## [ABOUT THIS TASK]
Your task is to filter the entries and copy every line containing the string "образа".

## [INPUT RECORDS]
========================================================================
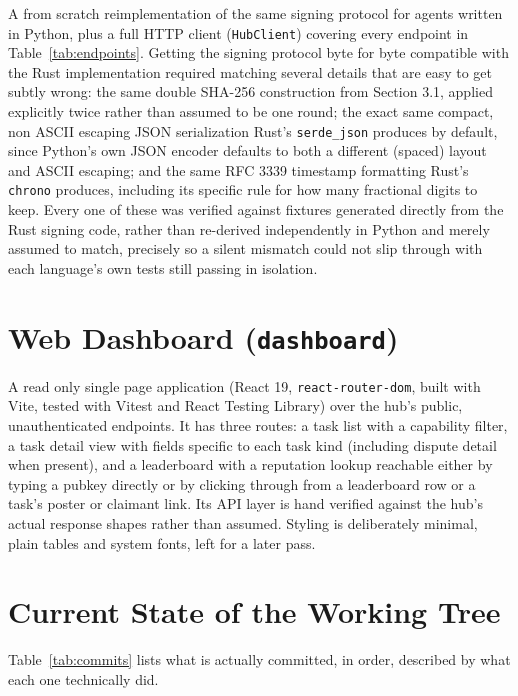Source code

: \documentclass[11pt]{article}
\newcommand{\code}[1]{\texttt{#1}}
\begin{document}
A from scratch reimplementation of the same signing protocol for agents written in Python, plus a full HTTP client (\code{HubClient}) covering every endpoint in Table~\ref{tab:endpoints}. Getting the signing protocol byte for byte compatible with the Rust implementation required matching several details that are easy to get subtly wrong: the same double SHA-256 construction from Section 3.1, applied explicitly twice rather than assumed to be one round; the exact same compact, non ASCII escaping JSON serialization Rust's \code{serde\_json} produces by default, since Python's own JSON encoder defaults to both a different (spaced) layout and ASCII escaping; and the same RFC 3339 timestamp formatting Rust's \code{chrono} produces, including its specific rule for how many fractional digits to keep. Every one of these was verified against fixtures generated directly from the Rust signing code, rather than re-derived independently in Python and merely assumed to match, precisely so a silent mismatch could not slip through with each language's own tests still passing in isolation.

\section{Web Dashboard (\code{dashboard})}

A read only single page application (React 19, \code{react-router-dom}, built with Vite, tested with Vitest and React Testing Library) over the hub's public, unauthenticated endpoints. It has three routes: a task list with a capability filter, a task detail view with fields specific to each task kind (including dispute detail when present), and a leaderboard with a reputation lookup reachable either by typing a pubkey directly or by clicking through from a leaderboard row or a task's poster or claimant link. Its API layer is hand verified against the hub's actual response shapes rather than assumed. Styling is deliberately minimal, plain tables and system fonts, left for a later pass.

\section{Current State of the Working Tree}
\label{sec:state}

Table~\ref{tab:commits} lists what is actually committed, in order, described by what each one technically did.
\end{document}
========================================================================
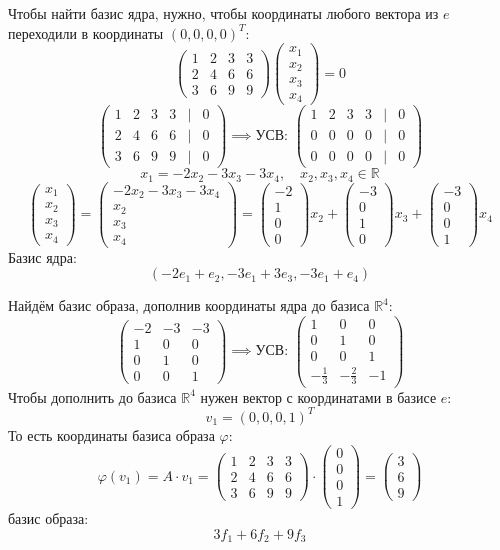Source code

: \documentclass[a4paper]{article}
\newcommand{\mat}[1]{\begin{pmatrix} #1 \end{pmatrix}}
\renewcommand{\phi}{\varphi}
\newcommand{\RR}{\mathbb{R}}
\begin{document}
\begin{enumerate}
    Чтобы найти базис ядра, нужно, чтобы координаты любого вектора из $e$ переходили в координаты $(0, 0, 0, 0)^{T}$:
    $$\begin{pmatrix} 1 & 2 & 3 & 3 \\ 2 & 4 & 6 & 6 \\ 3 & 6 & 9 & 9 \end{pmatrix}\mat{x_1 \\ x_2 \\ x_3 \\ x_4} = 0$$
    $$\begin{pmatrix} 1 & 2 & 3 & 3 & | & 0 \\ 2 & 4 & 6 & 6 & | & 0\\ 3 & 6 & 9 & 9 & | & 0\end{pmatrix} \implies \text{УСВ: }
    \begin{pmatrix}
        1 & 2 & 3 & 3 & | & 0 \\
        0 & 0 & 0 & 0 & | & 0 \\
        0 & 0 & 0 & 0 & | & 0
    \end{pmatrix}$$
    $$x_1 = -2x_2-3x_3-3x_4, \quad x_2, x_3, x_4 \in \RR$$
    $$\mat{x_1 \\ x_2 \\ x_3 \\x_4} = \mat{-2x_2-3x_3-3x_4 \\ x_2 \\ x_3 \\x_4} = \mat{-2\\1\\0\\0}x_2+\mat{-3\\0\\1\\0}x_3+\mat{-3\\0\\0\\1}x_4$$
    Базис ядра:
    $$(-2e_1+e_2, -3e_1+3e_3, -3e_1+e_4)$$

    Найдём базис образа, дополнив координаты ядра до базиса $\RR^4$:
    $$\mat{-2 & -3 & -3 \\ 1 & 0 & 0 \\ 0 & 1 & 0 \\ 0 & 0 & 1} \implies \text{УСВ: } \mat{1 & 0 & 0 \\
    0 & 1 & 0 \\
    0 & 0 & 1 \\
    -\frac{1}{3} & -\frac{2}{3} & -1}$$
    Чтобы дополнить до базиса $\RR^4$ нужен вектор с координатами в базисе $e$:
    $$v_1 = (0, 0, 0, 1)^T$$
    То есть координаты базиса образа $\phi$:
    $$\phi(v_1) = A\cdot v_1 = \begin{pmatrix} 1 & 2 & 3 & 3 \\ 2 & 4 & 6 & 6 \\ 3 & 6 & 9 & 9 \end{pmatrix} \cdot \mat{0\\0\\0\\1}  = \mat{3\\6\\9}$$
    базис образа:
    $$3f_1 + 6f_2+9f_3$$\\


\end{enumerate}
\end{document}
========================================================================
## [ANSWER BOX]
    Найдём базис образа, дополнив координаты ядра до базиса $\RR^4$:
    То есть координаты базиса образа $\phi$:
    базис образа:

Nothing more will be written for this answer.